### INFORMATION SHOWN
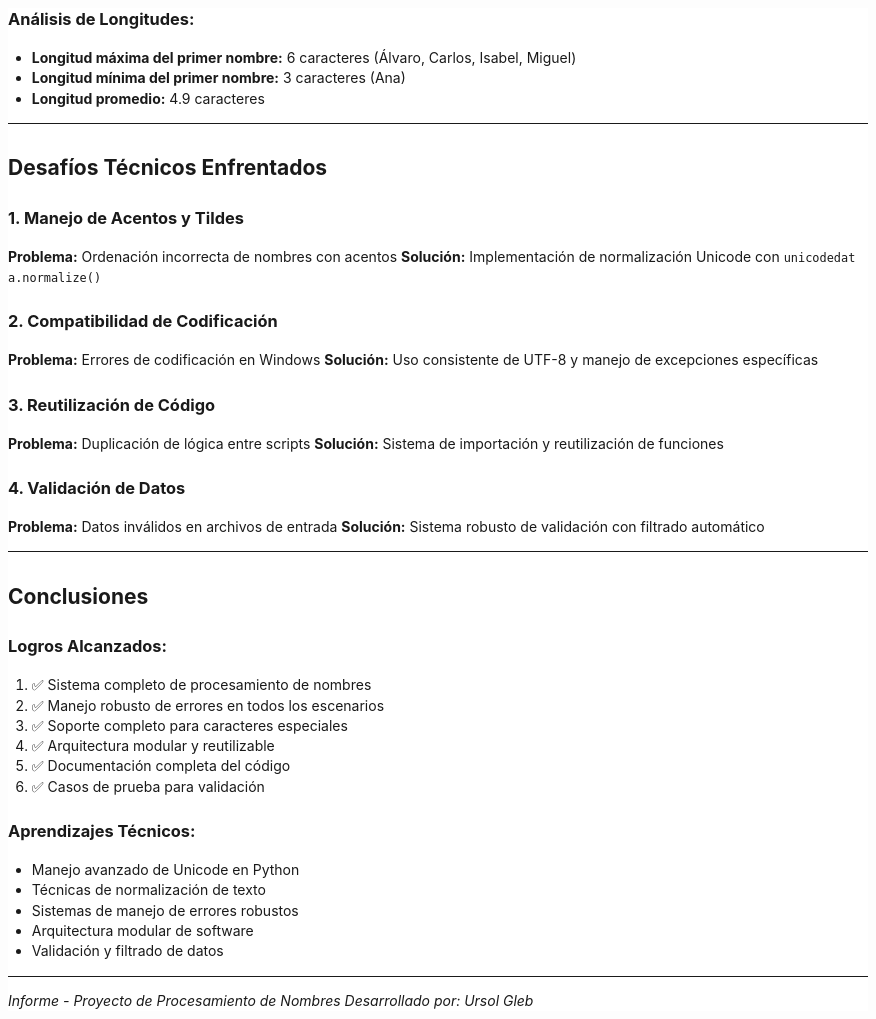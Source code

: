 ### Análisis de Longitudes:
- **Longitud máxima del primer nombre:** 6 caracteres (Álvaro, Carlos, Isabel, Miguel)
- **Longitud mínima del primer nombre:** 3 caracteres (Ana)
- **Longitud promedio:** 4.9 caracteres

---

## Desafíos Técnicos Enfrentados

### 1. Manejo de Acentos y Tildes
**Problema:** Ordenación incorrecta de nombres con acentos
**Solución:** Implementación de normalización Unicode con `unicodedata.normalize()`

### 2. Compatibilidad de Codificación
**Problema:** Errores de codificación en Windows
**Solución:** Uso consistente de UTF-8 y manejo de excepciones específicas

### 3. Reutilización de Código
**Problema:** Duplicación de lógica entre scripts
**Solución:** Sistema de importación y reutilización de funciones

### 4. Validación de Datos
**Problema:** Datos inválidos en archivos de entrada
**Solución:** Sistema robusto de validación con filtrado automático

---

## Conclusiones

### Logros Alcanzados:
1. ✅ Sistema completo de procesamiento de nombres
2. ✅ Manejo robusto de errores en todos los escenarios
3. ✅ Soporte completo para caracteres especiales
4. ✅ Arquitectura modular y reutilizable
5. ✅ Documentación completa del código
6. ✅ Casos de prueba para validación

### Aprendizajes Técnicos:
- Manejo avanzado de Unicode en Python
- Técnicas de normalización de texto
- Sistemas de manejo de errores robustos
- Arquitectura modular de software
- Validación y filtrado de datos

---

*Informe - Proyecto de Procesamiento de Nombres*
*Desarrollado por: Ursol Gleb*
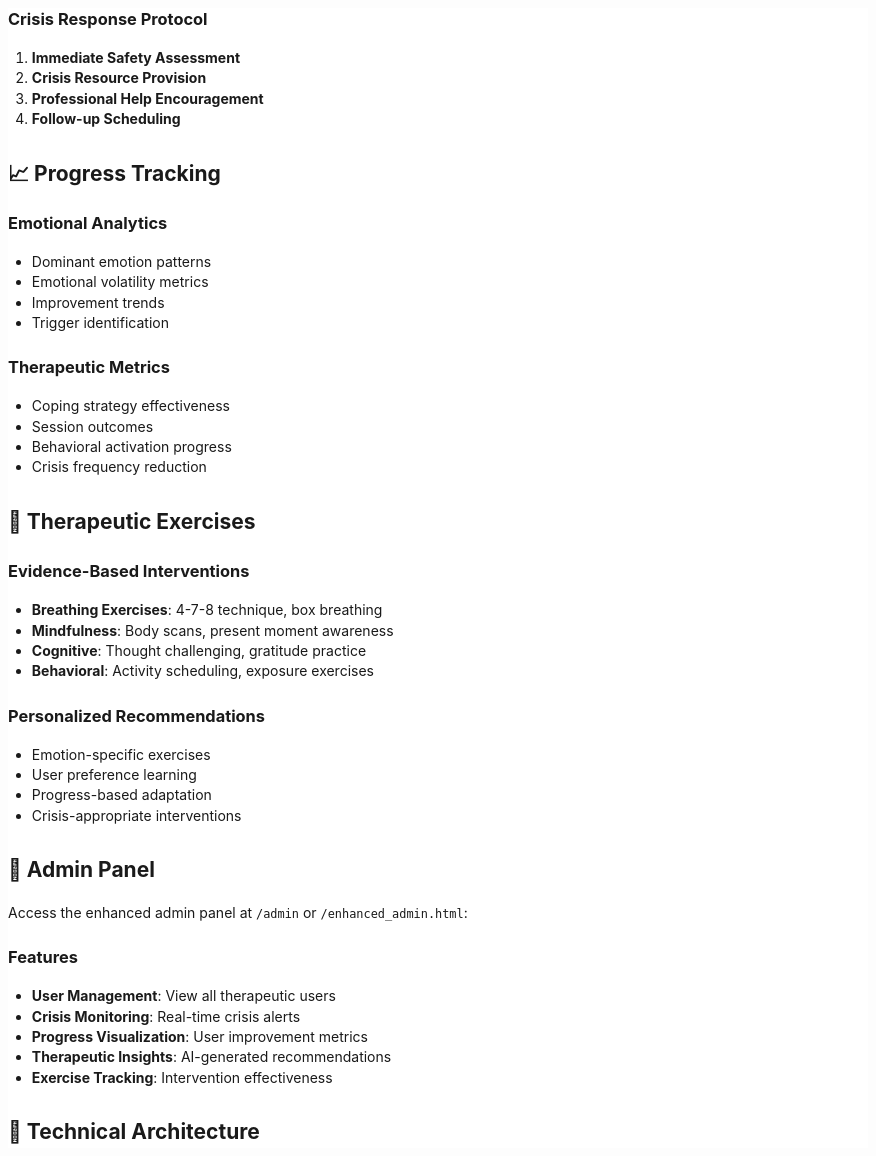 ### Crisis Response Protocol
1. **Immediate Safety Assessment**
2. **Crisis Resource Provision**
3. **Professional Help Encouragement**
4. **Follow-up Scheduling**

## 📈 Progress Tracking

### Emotional Analytics
- Dominant emotion patterns
- Emotional volatility metrics
- Improvement trends
- Trigger identification

### Therapeutic Metrics
- Coping strategy effectiveness
- Session outcomes
- Behavioral activation progress
- Crisis frequency reduction

## 🧘 Therapeutic Exercises

### Evidence-Based Interventions
- **Breathing Exercises**: 4-7-8 technique, box breathing
- **Mindfulness**: Body scans, present moment awareness
- **Cognitive**: Thought challenging, gratitude practice
- **Behavioral**: Activity scheduling, exposure exercises

### Personalized Recommendations
- Emotion-specific exercises
- User preference learning
- Progress-based adaptation
- Crisis-appropriate interventions

## 🎯 Admin Panel

Access the enhanced admin panel at `/admin` or `/enhanced_admin.html`:

### Features
- **User Management**: View all therapeutic users
- **Crisis Monitoring**: Real-time crisis alerts
- **Progress Visualization**: User improvement metrics
- **Therapeutic Insights**: AI-generated recommendations
- **Exercise Tracking**: Intervention effectiveness

## 🔧 Technical Architecture
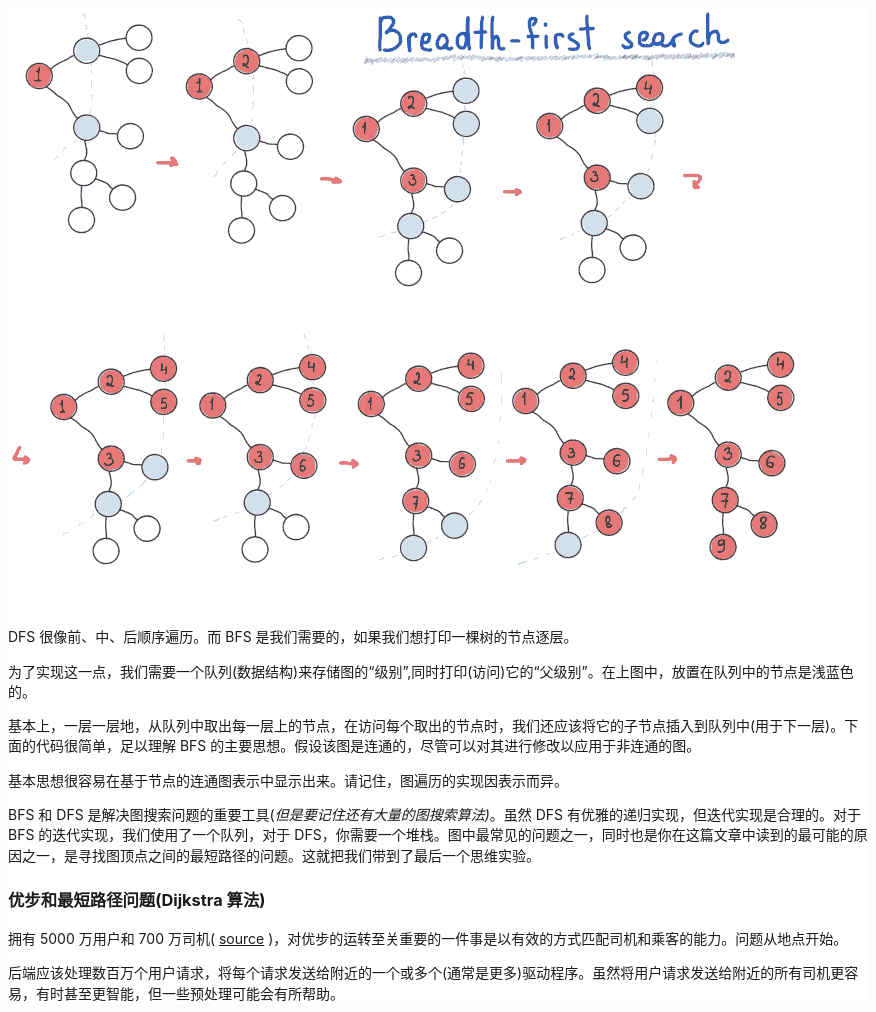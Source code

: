 ![1*wEftMOewfDW2ZLjsenZNUg](img/00208d14d2199044d8bfe09908920805.png)

DFS 很像前、中、后顺序遍历。而 BFS 是我们需要的，如果我们想打印一棵树的节点逐层。

为了实现这一点，我们需要一个队列(数据结构)来存储图的“级别”,同时打印(访问)它的“父级别”。在上图中，放置在队列中的节点是浅蓝色的。

基本上，一层一层地，从队列中取出每一层上的节点，在访问每个取出的节点时，我们还应该将它的子节点插入到队列中(用于下一层)。下面的代码很简单，足以理解 BFS 的主要思想。假设该图是连通的，尽管可以对其进行修改以应用于非连通的图。

基本思想很容易在基于节点的连通图表示中显示出来。请记住，图遍历的实现因表示而异。

BFS 和 DFS 是解决图搜索问题的重要工具(*但是要记住还有大量的图搜索算法)*。虽然 DFS 有优雅的递归实现，但迭代实现是合理的。对于 BFS 的迭代实现，我们使用了一个队列，对于 DFS，你需要一个堆栈。图中最常见的问题之一，同时也是你在这篇文章中读到的最可能的原因之一，是寻找图顶点之间的最短路径的问题。这就把我们带到了最后一个思维实验。

### 优步和最短路径问题(Dijkstra 算法)

拥有 5000 万用户和 700 万司机( [source](https://expandedramblings.com/index.php/uber-statistics/) )，对优步的运转至关重要的一件事是以有效的方式匹配司机和乘客的能力。问题从地点开始。

后端应该处理数百万个用户请求，将每个请求发送给附近的一个或多个(通常是更多)驱动程序。虽然将用户请求发送给附近的所有司机更容易，有时甚至更智能，但一些预处理可能会有所帮助。
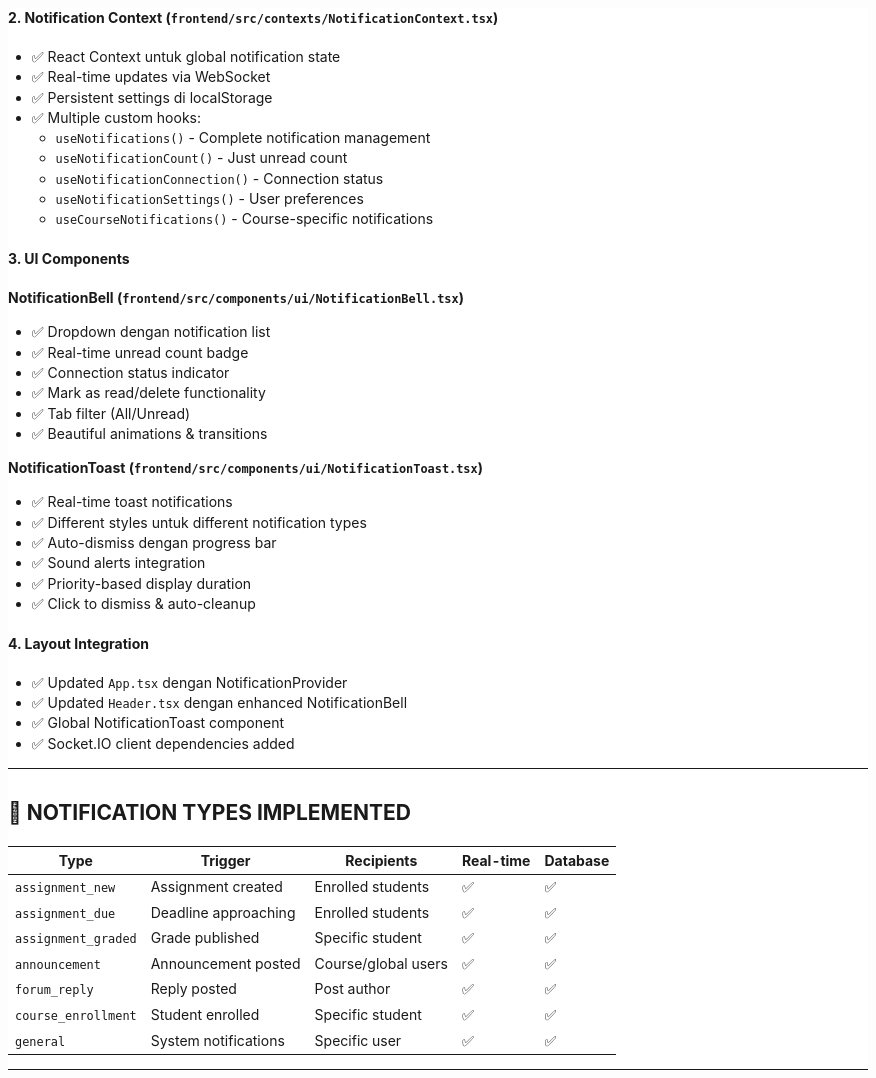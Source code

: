 #### 2. **Notification Context (`frontend/src/contexts/NotificationContext.tsx`)**
- ✅ React Context untuk global notification state
- ✅ Real-time updates via WebSocket
- ✅ Persistent settings di localStorage
- ✅ Multiple custom hooks:
  - `useNotifications()` - Complete notification management
  - `useNotificationCount()` - Just unread count
  - `useNotificationConnection()` - Connection status
  - `useNotificationSettings()` - User preferences
  - `useCourseNotifications()` - Course-specific notifications

#### 3. **UI Components**

**NotificationBell (`frontend/src/components/ui/NotificationBell.tsx`)**
- ✅ Dropdown dengan notification list
- ✅ Real-time unread count badge
- ✅ Connection status indicator
- ✅ Mark as read/delete functionality
- ✅ Tab filter (All/Unread)
- ✅ Beautiful animations & transitions

**NotificationToast (`frontend/src/components/ui/NotificationToast.tsx`)**
- ✅ Real-time toast notifications
- ✅ Different styles untuk different notification types
- ✅ Auto-dismiss dengan progress bar
- ✅ Sound alerts integration
- ✅ Priority-based display duration
- ✅ Click to dismiss & auto-cleanup

#### 4. **Layout Integration**
- ✅ Updated `App.tsx` dengan NotificationProvider
- ✅ Updated `Header.tsx` dengan enhanced NotificationBell
- ✅ Global NotificationToast component
- ✅ Socket.IO client dependencies added

---

## 🎯 **NOTIFICATION TYPES IMPLEMENTED**

| Type | Trigger | Recipients | Real-time | Database |
|------|---------|------------|-----------|----------|
| `assignment_new` | Assignment created | Enrolled students | ✅ | ✅ |
| `assignment_due` | Deadline approaching | Enrolled students | ✅ | ✅ |
| `assignment_graded` | Grade published | Specific student | ✅ | ✅ |
| `announcement` | Announcement posted | Course/global users | ✅ | ✅ |
| `forum_reply` | Reply posted | Post author | ✅ | ✅ |
| `course_enrollment` | Student enrolled | Specific student | ✅ | ✅ |
| `general` | System notifications | Specific user | ✅ | ✅ |

---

### EXERCISE BRIEF
Answer with a number alone: how many lines of the listing above include the string "frontend"?

### ANSWER TO THIS TASK
3